In the 3rd Legislative District, the choice is Carrié Solages


Carrié Solages’s five terms in office have molded him into a seasoned legislator, one with a keen grasp of the issues facing his district. During a make-or-break term when Covid-19 threatened to beat a path of destruction across communities and amplify the existing health and economic challenges of the 3rd Legislative District, Solages, a Democrat, walked through the fire with smarts and tenacity.
When the communities in his district faced a backlog in coronavirus testing, Solages oversaw the rapid deployment of testing sites for residents regardless of their insurance or immigration status.
Despite broad claims by his Republican challenger, Bernadin Fleurima, that Solages wants to defund the police, Solages has taken a level-headed, nuanced approach, securing funding for police booths and auxiliary cars to increase police presence while also guaranteeing transparency by leading the call for body cameras and educating the public on their use.
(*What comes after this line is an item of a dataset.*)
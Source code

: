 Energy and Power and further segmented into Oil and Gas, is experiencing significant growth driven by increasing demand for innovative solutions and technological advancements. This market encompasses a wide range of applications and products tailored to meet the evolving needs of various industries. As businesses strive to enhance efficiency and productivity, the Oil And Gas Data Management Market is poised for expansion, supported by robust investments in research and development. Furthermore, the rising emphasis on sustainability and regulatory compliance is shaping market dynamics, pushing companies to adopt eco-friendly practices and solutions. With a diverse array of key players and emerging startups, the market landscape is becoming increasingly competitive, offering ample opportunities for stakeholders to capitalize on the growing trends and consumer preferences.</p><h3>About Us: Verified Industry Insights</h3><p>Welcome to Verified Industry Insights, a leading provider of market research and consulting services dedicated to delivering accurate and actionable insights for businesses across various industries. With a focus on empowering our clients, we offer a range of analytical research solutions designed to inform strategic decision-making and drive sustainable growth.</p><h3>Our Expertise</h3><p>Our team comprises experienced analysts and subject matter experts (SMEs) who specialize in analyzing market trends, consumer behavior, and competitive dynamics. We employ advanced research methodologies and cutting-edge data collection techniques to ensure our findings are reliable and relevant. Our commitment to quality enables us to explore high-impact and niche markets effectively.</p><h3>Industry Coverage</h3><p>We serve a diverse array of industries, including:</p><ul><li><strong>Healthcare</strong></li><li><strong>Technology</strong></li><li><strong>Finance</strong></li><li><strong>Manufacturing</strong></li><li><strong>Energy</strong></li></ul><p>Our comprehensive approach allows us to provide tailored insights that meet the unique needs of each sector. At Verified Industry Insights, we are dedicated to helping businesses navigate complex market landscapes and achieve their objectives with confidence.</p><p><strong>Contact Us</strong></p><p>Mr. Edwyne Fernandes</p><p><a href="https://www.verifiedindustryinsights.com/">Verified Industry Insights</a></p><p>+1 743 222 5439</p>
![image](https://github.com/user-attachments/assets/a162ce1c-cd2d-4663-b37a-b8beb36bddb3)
Fleurima is no slouch in public service, wielding his role as pastor to protect the interests of women and people of color and to dispel pandemic-related fear and misinformation among the Haitian community. The cornerstone of Fleurima’s campaign is tax relief, either by cutting property taxes or providing a two-year tax break for residents. But when pressed on the specifics of his plan, particularly how he would produce enough revenue to keep current services uninterrupted and future projects funded, he offered few details. The Legislature’s Republican majority has already approved a bill meant to cut millions in real estate and traffic fees at the risk of sapping a major source of the county’s budgetary revenue, so it’s fair to say that Fleurima’s tax-cut pitch fell flat.
Residents need more than assurances that problems will be hashed out and sweeping campaign promises kept once actual governing starts. With major projects like the Belmont Arena and the Elmont Long Island Rail Road Station under way, residents need a watchdog with the political know-how and grit to protect their interests and bring home the benefits. While there is no excusing indiscretions in Solages’s past, in particular a domestic violence charge to which he pleaded guilty to disorderly conduct, his record remains otherwise solid. We urge voters to re-elect him on Tuesday.